The FCC today acted on a reasonable access complaint by Randall Terry against a Washington DC television station, ordering the station to sell commercial time to his campaign as he is on the ballot as a legally qualified candidate for President in the state of West Virginia. The decision was based on the Commission’s finding that a portion of the station’s noise limited service contour ("NLSC") encompassed a county in West Virginia. Prior to the conversion of television stations to digital operations, the FCC’s policy was that a station would have to give reasonable access to a candidate if the station provided more than de minimis Grade B coverage of the district in which the candidate was legally qualified. This decision held, for the first time, that the NLSC was the equivalent of the Grade B contour for reasonable access purposes. It further found that NLSC coverage of 54,000 people, 3% of the state’s population, was not de minimis, and ordered the station to provide reasonable access to purchase advertising time on the station before next week’s election.

We recently wrote about the reasonable access obligations of broadcast stations. We also wrote about Mr.

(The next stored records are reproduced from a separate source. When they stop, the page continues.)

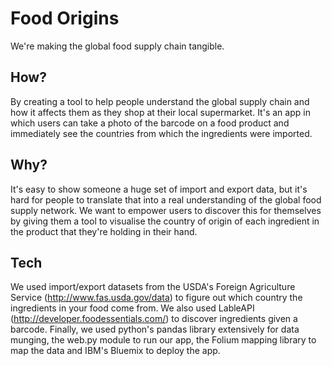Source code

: # Food Origins

We're making the global food supply chain tangible.

## How?

By creating a tool to help people understand the global supply chain and how it affects them as they shop at their local supermarket. It's an app in which users can take a photo of the barcode on a food product and immediately see the countries from which the ingredients were imported.

## Why?

It's easy to show someone a huge set of import and export data, but it's hard for people to translate that into a real understanding of the global food supply network. We want to empower users to discover this for themselves by giving them a tool to visualise the country of origin of each ingredient in the product that they're holding in their hand.

## Tech

We used import/export datasets from the USDA's Foreign Agriculture Service (http://www.fas.usda.gov/data) to figure out which country the ingredients in your food come from. We also used LableAPI (http://developer.foodessentials.com/) to discover ingredients given a barcode. Finally, we used python's pandas library extensively for data munging, the web.py module to run our app, the Folium mapping library to map the data and IBM's Bluemix to deploy the app.
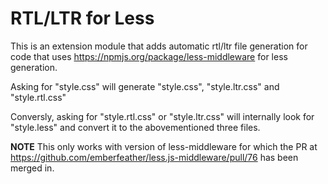 # RTL/LTR for Less

This is an extension module that adds automatic rtl/ltr file generation for
code that uses https://npmjs.org/package/less-middleware for less generation.

Asking for "style.css" will generate "style.css", "style.ltr.css" and "style.rtl.css"

Conversly, asking for "style.rtl.css" or "style.ltr.css" will internally look
for "style.less" and convert it to the abovementioned three files.

**NOTE** This only works with version of less-middleware for which the PR at
https://github.com/emberfeather/less.js-middleware/pull/76 has been merged in.
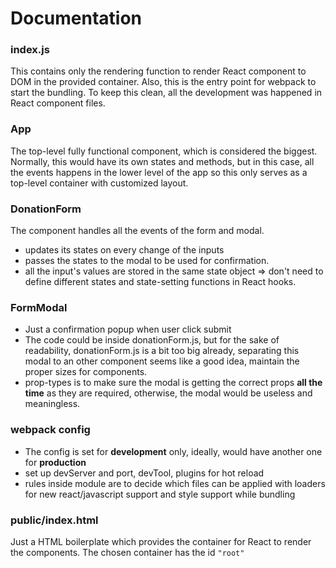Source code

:# Documentation

### index.js
This contains only the rendering function to render React component to DOM in the provided container. Also, this is the entry point for webpack to start the bundling. To keep this clean, all the development was happened in React component files.

### App
The top-level fully functional component, which is considered the biggest. Normally, this would have its own states and methods, but in this case, all the events happens in the lower level of the app so this only serves as a top-level container with customized layout.

### DonationForm
The component handles all the events of the form and modal. 
- updates its states on every change of the inputs
- passes the states to the modal to be used for confirmation.
- all the input's values are stored in the same state object => don't need to define different states and state-setting functions in React hooks.

### FormModal
- Just a confirmation popup when user click submit 
- The code could be inside donationForm.js, but for the sake of readability, donationForm.js is a bit too big already, separating this modal to an other component seems like a good idea, maintain the proper sizes for components.
- prop-types is to make sure the modal is getting the correct props **all the time** as they are required, otherwise, the modal would be useless and meaningless.

### webpack config
- The config is set for **development** only, ideally, would have another one for **production**
- set up devServer and port, devTool, plugins for hot reload
- rules inside module are to decide which files can be applied with loaders for new react/javascript support and style support while bundling

### public/index.html
Just a HTML boilerplate which provides the container for React to render the components. The chosen container has the id `"root"` 
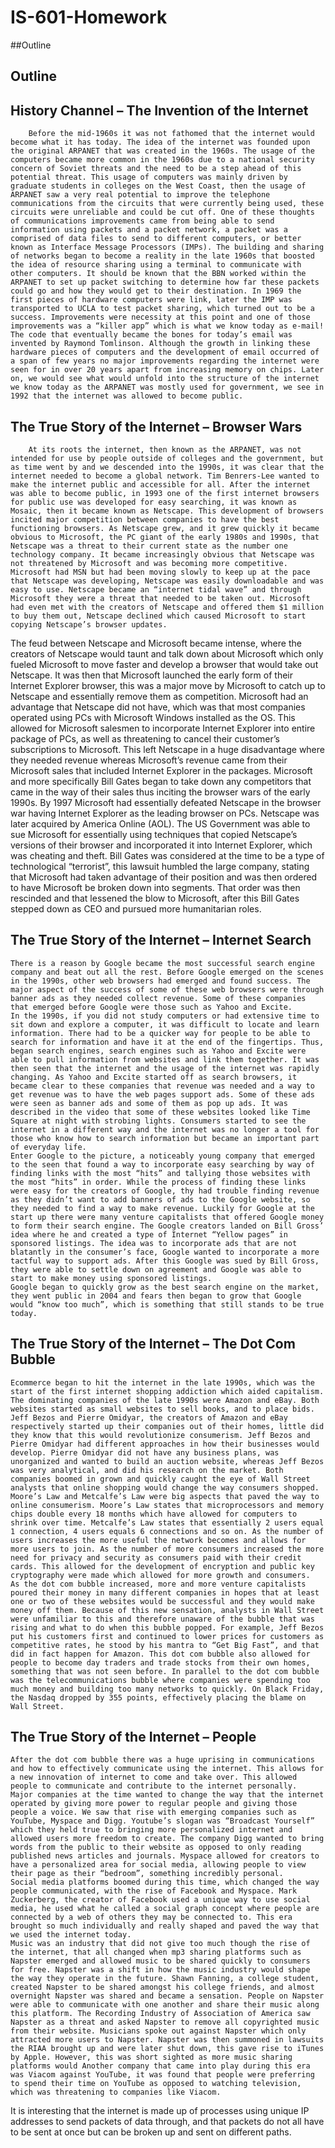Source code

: # IS-601-Homework

##Outline

## Outline
## History Channel – The Invention of the Internet
	    Before the mid-1960s it was not fathomed that the internet would become what it has today. The idea of the internet was founded upon the original ARPANET that was created in the 1960s. The usage of the computers became more common in the 1960s due to a national security concern of Soviet threats and the need to be a step ahead of this potential threat. This usage of computers was mainly driven by graduate students in colleges on the West Coast, then the usage of ARPANET saw a very real potential to improve the telephone communications from the circuits that were currently being used, these circuits were unreliable and could be cut off. One of these thoughts of communications improvements came from being able to send information using packets and a packet network, a packet was a comprised of data files to send to different computers, or better known as Interface Message Processors (IMPs). The building and sharing of networks began to become a reality in the late 1960s that boosted the idea of resource sharing using a terminal to communicate with other computers. It should be known that the BBN worked within the ARPANET to set up packet switching to determine how far these packets could go and how they would get to their destination. In 1969 the first pieces of hardware computers were link, later the IMP was transported to UCLA to test packet sharing, which turned out to be a success. Improvements were necessity at this point and one of those improvements was a “killer app” which is what we know today as e-mail! The code that eventually became the bones for today’s email was invented by Raymond Tomlinson. Although the growth in linking these hardware pieces of computers and the development of email occurred of a span of few years no major improvements regarding the internet were seen for in over 20 years apart from increasing memory on chips. Later on, we would see what would unfold into the structure of the internet we know today as the ARPANET was mostly used for government, we see in 1992 that the internet was allowed to become public. 
## The True Story of the Internet – Browser Wars
	    At its roots the internet, then known as the ARPANET, was not intended for use by people outside of colleges and the government, but as time went by and we descended into the 1990s, it was clear that the internet needed to become a global network. Tim Benrers-Lee wanted to make the internet public and accessible for all. After the internet was able to become public, in 1993 one of the first internet browsers for public use was developed for easy searching, it was known as Mosaic, then it became known as Netscape. This development of browsers incited major competition between companies to have the best functioning browsers. As Netscape grew, and it grew quickly it became obvious to Microsoft, the PC giant of the early 1980s and 1990s, that Netscape was a threat to their current state as the number one technology company. It became increasingly obvious that Netscape was not threatened by Microsoft and was becoming more competitive. Microsoft had MSN but had been moving slowly to keep up at the pace that Netscape was developing, Netscape was easily downloadable and was easy to use. Netscape became an “internet tidal wave” and through Microsoft they were a threat that needed to be taken out. Microsoft had even met with the creators of Netscape and offered them $1 million to buy them out, Netscape declined which caused Microsoft to start copying Netscape’s browser updates. 
The feud between Netscape and Microsoft became intense, where the creators of Netscape would taunt and talk down about Microsoft which only fueled Microsoft to move faster and develop a browser that would take out Netscape.  It was then that Microsoft launched the early form of their Internet Explorer browser, this was a major move by Microsoft to catch up to Netscape and essentially remove them as competition. Microsoft had an advantage that Netscape did not have, which was that most companies operated using PCs with Microsoft Windows installed as the OS. This allowed for Microsoft salesmen to incorporate Internet Explorer into entire package of PCs, as well as threatening to cancel their customer’s subscriptions to Microsoft. This left Netscape in a huge disadvantage where they needed revenue whereas Microsoft’s revenue came from their Microsoft sales that included Internet Explorer in the packages. Microsoft and more specifically Bill Gates began to take down any competitors that came in the way of their sales thus inciting the browser wars of the early 1990s. By 1997 Microsoft had essentially defeated Netscape in the browser war having Internet Explorer as the leading browser on PCs. Netscape was later acquired by America Online (AOL). 
The US Government was able to sue Microsoft for essentially using techniques that copied Netscape’s versions of their browser and incorporated it into Internet Explorer, which was cheating and theft. Bill Gates was considered at the time to be a type of technological “terrorist”, this lawsuit humbled the large company, stating that Microsoft had taken advantage of their position and was then ordered to have Microsoft be broken down into segments. That order was then rescinded and that lessened the blow to Microsoft, after this Bill Gates stepped down as CEO and pursued more humanitarian roles. 
## The True Story of the Internet – Internet Search 
	There is a reason by Google became the most successful search engine company and beat out all the rest. Before Google emerged on the scenes in the 1990s, other web browsers had emerged and found success. The major aspect of the success of some of these web browsers were through banner ads as they needed collect revenue. Some of these companies that emerged before Google were those such as Yahoo and Excite. 
	In the 1990s, if you did not study computers or had extensive time to sit down and explore a computer, it was difficult to locate and learn information. There had to be a quicker way for people to be able to search for information and have it at the end of the fingertips. Thus, began search engines, search engines such as Yahoo and Excite were able to pull information from websites and link them together. It was then seen that the internet and the usage of the internet was rapidly changing. As Yahoo and Excite started off as search browsers, it became clear to these companies that revenue was needed and a way to get revenue was to have the web pages support ads. Some of these ads were seen as banner ads and some of them as pop up ads. It was described in the video that some of these websites looked like Time Square at night with strobing lights. Consumers started to see the internet in a different way and the internet was no longer a tool for those who know how to search information but became an important part of everyday life. 
	Enter Google to the picture, a noticeably young company that emerged to the seen that found a way to incorporate easy searching by way of finding links with the most “hits” and tallying those websites with the most “hits” in order. While the process of finding these links were easy for the creators of Google, thy had trouble finding revenue as they didn’t want to add banners of ads to the Google website, so they needed to find a way to make revenue. Luckily for Google at the start up there were many venture capitalists that offered Google money to form their search engine. The Google creators landed on Bill Gross’ idea where he and created a type of Internet “Yellow pages” in sponsored listings. The idea was to incorporate ads that are not blatantly in the consumer’s face, Google wanted to incorporate a more tactful way to support ads. After this Google was sued by Bill Gross, they were able to settle down on agreement and Google was able to start to make money using sponsored listings. 
	Google began to quickly grow as the best search engine on the market, they went public in 2004 and fears then began to grow that Google would “know too much”, which is something that still stands to be true today. 
## The True Story of the Internet – The Dot Com Bubble
	Ecommerce began to hit the internet in the late 1990s, which was the start of the first internet shopping addiction which aided capitalism. The dominating companies of the late 1990s were Amazon and eBay. Both websites started as small websites to sell books, and to place bids. Jeff Bezos and Pierre Omidyar, the creators of Amazon and eBay respectively started up their companies out of their homes, little did they know that this would revolutionize consumerism. Jeff Bezos and Pierre Omidyar had different approaches in how their businesses would develop. Pierre Omidyar did not have any business plans, was unorganized and wanted to build an auction website, whereas Jeff Bezos was very analytical, and did his research on the market. Both companies boomed in grown and quickly caught the eye of Wall Street analysts that online shopping would change the way consumers shopped. 
	Moore’s Law and Metcalfe’s Law were big aspects that paved the way to online consumerism. Moore’s Law states that microprocessors and memory chips double every 18 months which have allowed for computers to shrink over time. Metcalfe’s Law states that essentially 2 users equal 1 connection, 4 users equals 6 connections and so on. As the number of users increases the more useful the network becomes and allows for more users to join. As the number of more consumers increased the more need for privacy and security as consumers paid with their credit cards. This allowed for the development of encryption and public key cryptography were made which allowed for more growth and consumers.
	As the dot com bubble increased, more and more venture capitalists poured their money in many different companies in hopes that at least one or two of these websites would be successful and they would make money off them. Because of this new sensation, analysts in Wall Street were unfamiliar to this and therefore unaware of the bubble that was rising and what to do when this bubble popped. For example, Jeff Bezos put his customers first and continued to lower prices for customers as competitive rates, he stood by his mantra to “Get Big Fast”, and that did in fact happen for Amazon. This dot com bubble also allowed for people to become day traders and trade stocks from their own homes, something that was not seen before. In parallel to the dot com bubble was the telecommunications bubble where companies were spending too much money and building too many networks to quickly. On Black Friday, the Nasdaq dropped by 355 points, effectively placing the blame on Wall Street. 
## The True Story of the Internet – People	
	After the dot com bubble there was a huge uprising in communications and how to effectively communicate using the internet. This allows for a new innovation of internet to come and take over. This allowed people to communicate and contribute to the internet personally. 
	Major companies at the time wanted to change the way that the internet operated by giving more power to regular people and giving those people a voice. We saw that rise with emerging companies such as YouTube, Myspace and Digg. Youtube’s slogan was “Broadcast Yourself” which they held true to bringing more personalized internet and allowed users more freedom to create. The company Digg wanted to bring words from the public to their website as opposed to only reading published news articles and journals. Myspace allowed for creators to have a personalized area for social media, allowing people to view their page as their “bedroom”, something incredibly personal. 
	Social media platforms boomed during this time, which changed the way people communicated, with the rise of Facebook and Myspace. Mark Zuckerberg, the creator of Facebook used a unique way to use social media, he used what he called a social graph concept where people are connected by a web of others they may be connected to. This era brought so much individually and really shaped and paved the way that we used the internet today. 
	Music was an industry that did not give too much though the rise of the internet, that all changed when mp3 sharing platforms such as Napster emerged and allowed music to be shared quickly to consumers for free. Napster was a shift in how the music industry would shape the way they operate in the future. Shawn Fanning, a college student, created Napster to be shared amongst his college friends, and almost overnight Napster was shared and became a sensation. People on Napster were able to communicate with one another and share their music along this platform. The Recording Industry of Association of America saw Napster as a threat and asked Napster to remove all copyrighted music from their website. Musicians spoke out against Napster which only attracted more users to Napster. Napster was then summoned in lawsuits the RIAA brought up and were later shut down, this gave rise to iTunes by Apple. However, this was short sighted as more music sharing platforms would Another company that came into play during this era was Viacom against YouTube, it was found that people were preferring to spend their time on YouTube as opposed to watching television, which was threatening to companies like Viacom. 

It is interesting that the internet is made up of processes using unique IP addresses to send packets of data through, and that packets do not all have to be sent at once but can be broken up and sent on different paths. 

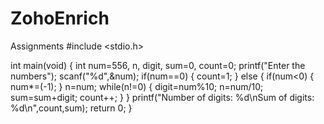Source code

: # ZohoEnrich
Assignments
#include <stdio.h>

int main(void) {
    int num=556, n, digit, sum=0, count=0;
    printf("Enter the numbers");
    scanf("%d",&num);
    if(num==0)
    {
        count=1;
    }
    else
    {
        if(num<0)
        {
            num*=(-1);
        }
        n=num;
        while(n!=0)
        {
            digit=num%10;
            n=num/10;
            sum=sum+digit;
            count++;
        }
    }
    printf("Number of digits: %d\nSum of digits: %d\n",count,sum);
	return 0;
}

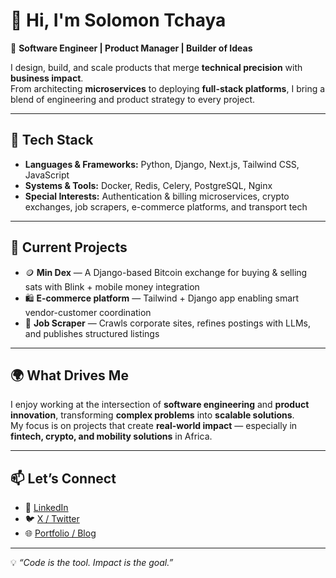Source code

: # 👋 Hi, I'm Solomon Tchaya  

🚀 **Software Engineer | Product Manager | Builder of Ideas**  

I design, build, and scale products that merge **technical precision** with **business impact**.  
From architecting **microservices** to deploying **full-stack platforms**, I bring a blend of engineering and product strategy to every project.  

---

## 🔧 Tech Stack  
- **Languages & Frameworks:** Python, Django, Next.js, Tailwind CSS, JavaScript  
- **Systems & Tools:** Docker, Redis, Celery, PostgreSQL, Nginx  
- **Special Interests:** Authentication & billing microservices, crypto exchanges, job scrapers, e-commerce platforms, and transport tech  

---

## 🚀 Current Projects  
- 🪙 **Min Dex** — A Django-based Bitcoin exchange for buying & selling sats with Blink + mobile money integration  
- 🛍️ **E-commerce platform** — Tailwind + Django app enabling smart vendor-customer coordination  
- 🤖 **Job Scraper** — Crawls corporate sites, refines postings with LLMs, and publishes structured listings  

---

## 🌍 What Drives Me  
I enjoy working at the intersection of **software engineering** and **product innovation**, transforming **complex problems** into **scalable solutions**.  
My focus is on projects that create **real-world impact** — especially in **fintech, crypto, and mobility solutions** in Africa.  

---

## 📫 Let’s Connect  
- 💼 [LinkedIn](#)  
- 🐦 [X / Twitter](#)  
- 🌐 [Portfolio / Blog](#)  

---

💡 *“Code is the tool. Impact is the goal.”*  
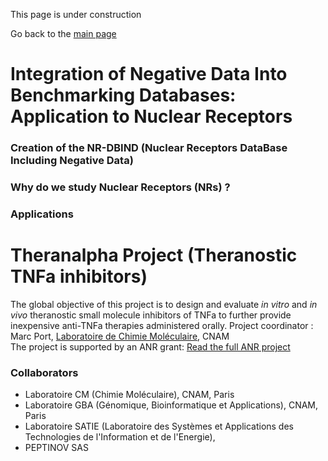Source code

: This page is under construction

Go back to the [main page](https://manonr11.github.io/webpage/) 

# Integration of Negative Data Into Benchmarking Databases: Application to Nuclear Receptors
### Creation of the NR-DBIND (Nuclear Receptors DataBase Including Negative Data)
### Why do we study Nuclear Receptors (NRs) ?
### Applications

# Theranalpha Project (Theranostic TNFa inhibitors)
The global objective of this project is to design and evaluate *in vitro* and *in vivo* theranostic small molecule inhibitors of TNFa to further provide inexpensive anti-TNFa therapies administered orally.
Project coordinator : Marc Port, <a href="http://cmgpce.cnam.fr/cm-presentation-de-l-equipe-contacts-et-acces-703730.kjsp">Laboratoire de Chimie Moléculaire</a>, CNAM<br>
The project is supported by an ANR grant: <a href="http://www.agence-nationale-recherche.fr/Project-ANR-17-CE18-0024">Read the full ANR project</a>
### Collaborators
- Laboratoire CM (Chimie Moléculaire), CNAM, Paris
- Laboratoire GBA (Génomique, Bioinformatique et Applications), CNAM, Paris
- Laboratoire SATIE (Laboratoire des Systèmes et Applications des Technologies de l'Information et de l'Energie), 
- PEPTINOV SAS
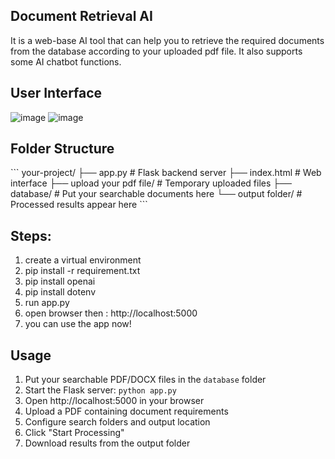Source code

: ## Document Retrieval AI
It is a web-base AI tool that can help you to retrieve the required documents from the database according to your uploaded pdf file. It also supports some AI chatbot functions.

## User Interface
![image](https://github.com/user-attachments/assets/490c2707-4b9a-4108-bbe1-050515f55ed0)
![image](https://github.com/user-attachments/assets/aaca2f95-fc0a-413f-a596-cb0a56392973)


## Folder Structure
\`\`\`
your-project/
├── app.py                          # Flask backend server
├── index.html                      # Web interface
├── upload your pdf file/           # Temporary uploaded files
├── database/                       # Put your searchable documents here
└── output folder/                  # Processed results appear here
\`\`\`

## Steps:
1. create a virtual environment
2. pip install -r requirement.txt
3. pip install openai
4. pip install dotenv
5. run app.py
6. open browser then : http://localhost:5000
7. you can use the app now!

## Usage
1. Put your searchable PDF/DOCX files in the `database` folder
2. Start the Flask server: `python app.py`
3. Open http://localhost:5000 in your browser
4. Upload a PDF containing document requirements
5. Configure search folders and output location
6. Click "Start Processing"
7. Download results from the output folder
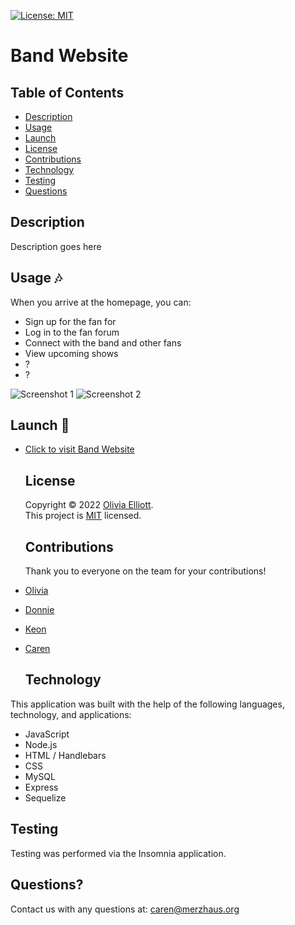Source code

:[![License: MIT](https://img.shields.io/badge/License-MIT-yellow.svg)](https://opensource.org/licenses/MIT)

# Band Website

## Table of Contents

- [Description](#description)
- [Usage](#usage)
- [Launch](#launch)
- [License](#license)
- [Contributions](#contributions)
- [Technology](#technology)
- [Testing](#testing)
- [Questions](#questions)

## Description

Description goes here

## Usage :notes:

When you arrive at the homepage, you can:

- Sign up for the fan for
- Log in to the fan forum
- Connect with the band and other fans
- View upcoming shows
- ?
- ?

![Screenshot 1](./screenshot1.png)
![Screenshot 2](./screenshot2.png)

## Launch :rocket:

- [Click to visit Band Website](https://github.com/olivelliott/project-2-band-site)
  ## License
  Copyright © 2022 [Olivia Elliott](https://github.com/olivelliott). <br />
  This project is [MIT](https://github.com/olivelliott/next-progress-bar/blob/main/LICENSE) licensed.
  ## Contributions
  Thank you to everyone on the team for your contributions!
- [Olivia](https://github.com/olivelliott)
- [Donnie](https://github.com/Atlas075)
- [Keon](https://github.com/)
- [Caren](https://github.com/cammeer)

  ## Technology

This application was built with the help of the following languages, technology, and applications:

- JavaScript
- Node.js
- HTML / Handlebars
- CSS
- MySQL
- Express
- Sequelize

## Testing

Testing was performed via the Insomnia application.

## Questions?

Contact us with any questions at: [caren@merzhaus.org](caren@merzhaus.org)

Terry’s attempts to purchase airtime on television stations during the primaries to air graphic anti-abortion ads. Now that Mr. Terry has secured a place on the Presidential ballot in certain states, we may see some of those ads on TV stations in the closing days of this election. Perhaps a scary thought for many on this Halloween night.  But, for television stations, this decision also establishes the extent of their obligations for the carriage of ads from candidates who may be running in districts that make up only a small portion of their total coverage area. Stations take note.